**EXERCISE OBJECTIVE**
Search the data for the string "StoryDataWrapperModel" and extract every line where it appears.

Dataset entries
▽
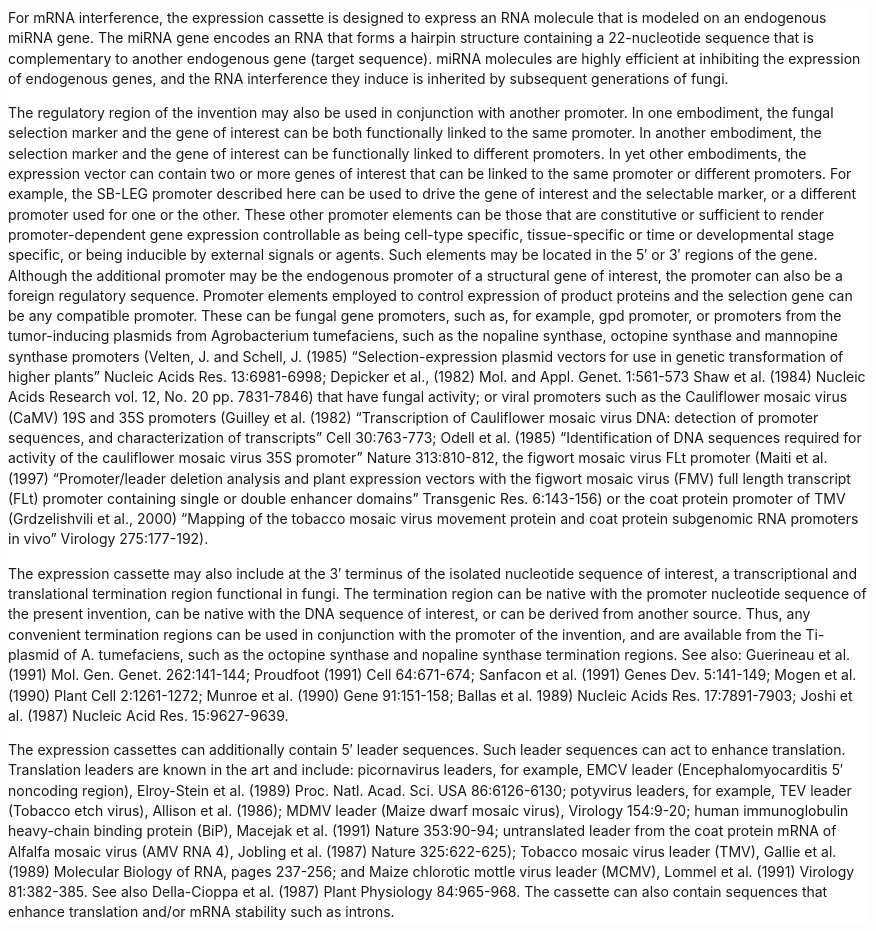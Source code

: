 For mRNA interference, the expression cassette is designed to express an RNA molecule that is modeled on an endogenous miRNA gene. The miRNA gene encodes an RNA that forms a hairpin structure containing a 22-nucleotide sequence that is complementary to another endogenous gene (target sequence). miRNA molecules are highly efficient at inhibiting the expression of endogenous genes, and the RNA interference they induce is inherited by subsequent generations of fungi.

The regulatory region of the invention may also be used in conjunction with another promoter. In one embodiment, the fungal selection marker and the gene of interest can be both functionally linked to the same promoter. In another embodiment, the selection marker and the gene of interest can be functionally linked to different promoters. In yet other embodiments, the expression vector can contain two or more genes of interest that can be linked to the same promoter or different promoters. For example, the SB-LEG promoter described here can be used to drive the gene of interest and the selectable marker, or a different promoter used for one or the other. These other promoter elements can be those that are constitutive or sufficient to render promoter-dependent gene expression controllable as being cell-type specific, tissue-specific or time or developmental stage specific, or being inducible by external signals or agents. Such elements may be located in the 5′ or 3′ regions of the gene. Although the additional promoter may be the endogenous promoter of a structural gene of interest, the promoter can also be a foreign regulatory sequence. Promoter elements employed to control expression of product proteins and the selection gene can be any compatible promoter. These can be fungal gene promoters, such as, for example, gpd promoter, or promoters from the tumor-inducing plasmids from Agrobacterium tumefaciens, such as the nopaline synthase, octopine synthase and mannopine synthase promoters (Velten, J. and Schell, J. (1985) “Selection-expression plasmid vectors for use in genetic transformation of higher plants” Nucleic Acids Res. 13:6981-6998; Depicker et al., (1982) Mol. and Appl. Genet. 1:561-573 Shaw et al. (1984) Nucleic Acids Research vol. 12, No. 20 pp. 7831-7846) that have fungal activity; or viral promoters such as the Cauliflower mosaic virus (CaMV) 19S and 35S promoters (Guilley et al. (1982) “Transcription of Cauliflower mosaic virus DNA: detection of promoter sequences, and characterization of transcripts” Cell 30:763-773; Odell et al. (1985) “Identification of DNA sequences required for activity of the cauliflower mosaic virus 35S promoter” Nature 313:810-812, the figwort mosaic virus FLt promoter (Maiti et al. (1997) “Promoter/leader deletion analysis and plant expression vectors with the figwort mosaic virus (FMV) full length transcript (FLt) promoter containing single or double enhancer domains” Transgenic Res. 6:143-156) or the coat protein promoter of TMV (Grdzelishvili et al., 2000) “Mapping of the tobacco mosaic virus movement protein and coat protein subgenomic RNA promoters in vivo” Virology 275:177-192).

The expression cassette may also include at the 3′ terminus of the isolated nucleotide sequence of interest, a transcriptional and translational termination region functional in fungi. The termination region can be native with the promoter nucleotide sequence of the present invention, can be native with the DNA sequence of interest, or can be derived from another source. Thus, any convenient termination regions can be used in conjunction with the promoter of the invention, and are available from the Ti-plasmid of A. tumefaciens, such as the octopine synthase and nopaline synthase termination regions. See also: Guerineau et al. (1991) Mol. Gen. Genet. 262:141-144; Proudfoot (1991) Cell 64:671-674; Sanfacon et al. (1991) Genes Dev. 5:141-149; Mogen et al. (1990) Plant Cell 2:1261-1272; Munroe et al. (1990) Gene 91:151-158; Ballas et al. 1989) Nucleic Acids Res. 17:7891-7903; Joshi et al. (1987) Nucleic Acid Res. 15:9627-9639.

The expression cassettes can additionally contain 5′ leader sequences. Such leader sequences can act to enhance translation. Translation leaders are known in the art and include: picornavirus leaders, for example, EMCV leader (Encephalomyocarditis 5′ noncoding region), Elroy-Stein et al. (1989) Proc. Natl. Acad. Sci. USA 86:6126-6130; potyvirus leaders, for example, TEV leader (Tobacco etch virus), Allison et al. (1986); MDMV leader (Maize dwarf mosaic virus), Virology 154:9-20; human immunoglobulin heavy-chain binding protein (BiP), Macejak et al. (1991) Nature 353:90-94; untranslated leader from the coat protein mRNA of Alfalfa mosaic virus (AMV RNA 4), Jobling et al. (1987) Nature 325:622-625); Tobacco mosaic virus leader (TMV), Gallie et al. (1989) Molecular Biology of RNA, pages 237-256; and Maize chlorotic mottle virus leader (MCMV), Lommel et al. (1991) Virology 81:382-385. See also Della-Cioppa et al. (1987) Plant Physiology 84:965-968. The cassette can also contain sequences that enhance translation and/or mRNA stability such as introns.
△
▽
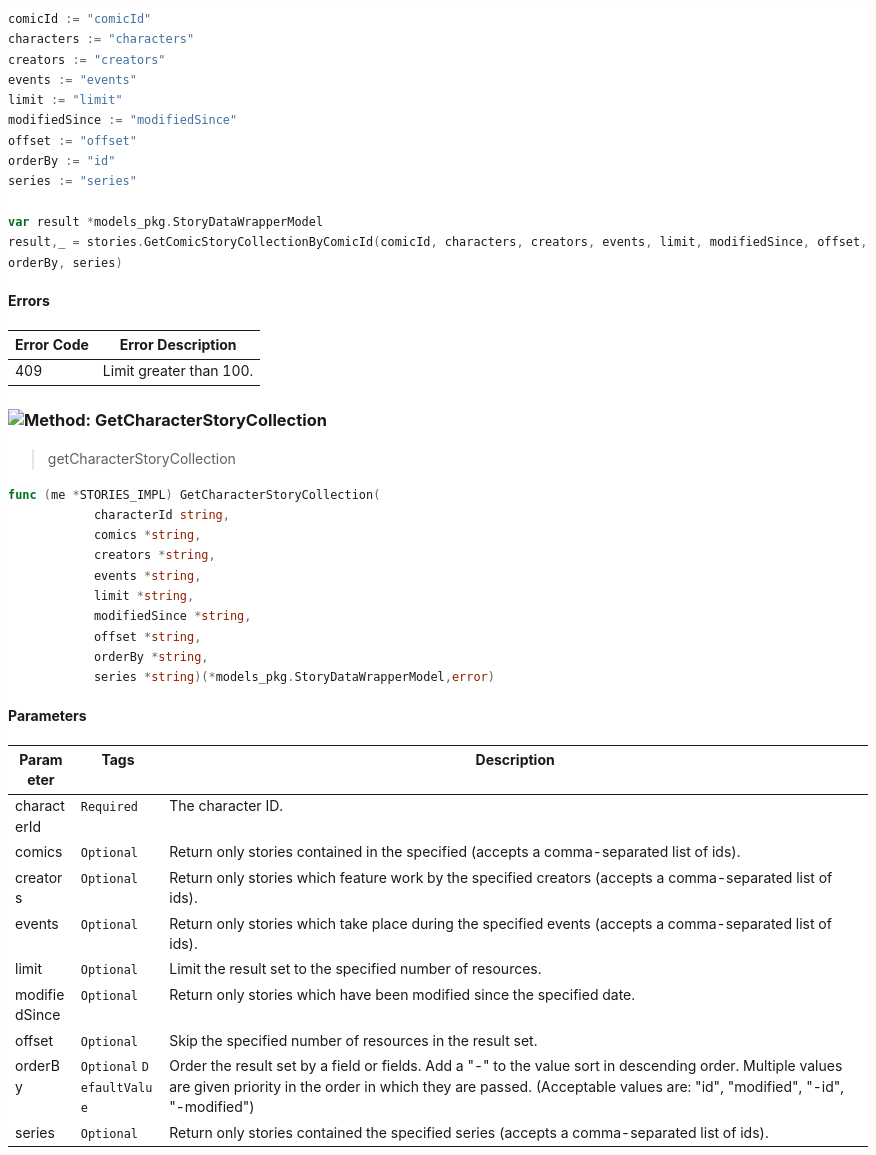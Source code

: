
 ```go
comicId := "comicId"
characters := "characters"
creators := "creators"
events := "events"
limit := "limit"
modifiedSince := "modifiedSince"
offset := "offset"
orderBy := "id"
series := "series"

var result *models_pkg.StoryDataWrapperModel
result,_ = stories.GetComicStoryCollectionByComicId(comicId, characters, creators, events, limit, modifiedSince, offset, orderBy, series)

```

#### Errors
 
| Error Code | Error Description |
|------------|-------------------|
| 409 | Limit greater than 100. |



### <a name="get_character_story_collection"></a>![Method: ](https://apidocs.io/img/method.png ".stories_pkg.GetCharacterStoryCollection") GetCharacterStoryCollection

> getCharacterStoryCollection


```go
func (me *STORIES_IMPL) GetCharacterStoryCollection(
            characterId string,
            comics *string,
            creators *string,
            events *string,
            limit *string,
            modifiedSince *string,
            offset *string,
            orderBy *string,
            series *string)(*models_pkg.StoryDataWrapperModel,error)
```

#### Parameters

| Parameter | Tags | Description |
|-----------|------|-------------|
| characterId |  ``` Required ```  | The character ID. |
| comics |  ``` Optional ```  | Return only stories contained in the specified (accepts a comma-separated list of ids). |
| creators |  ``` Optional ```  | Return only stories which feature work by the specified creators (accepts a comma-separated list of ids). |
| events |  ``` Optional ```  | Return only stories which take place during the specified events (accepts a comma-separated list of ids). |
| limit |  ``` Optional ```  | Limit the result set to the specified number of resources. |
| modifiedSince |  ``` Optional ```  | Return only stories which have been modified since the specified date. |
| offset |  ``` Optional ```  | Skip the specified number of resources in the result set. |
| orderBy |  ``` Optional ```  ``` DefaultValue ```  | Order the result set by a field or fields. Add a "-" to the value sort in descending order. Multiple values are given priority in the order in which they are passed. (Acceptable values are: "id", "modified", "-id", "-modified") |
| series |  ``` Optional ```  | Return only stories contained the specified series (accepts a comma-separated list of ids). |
△
**YOUR RESPONSE**
var result *models_pkg.StoryDataWrapperModel
            series *string)(*models_pkg.StoryDataWrapperModel,error)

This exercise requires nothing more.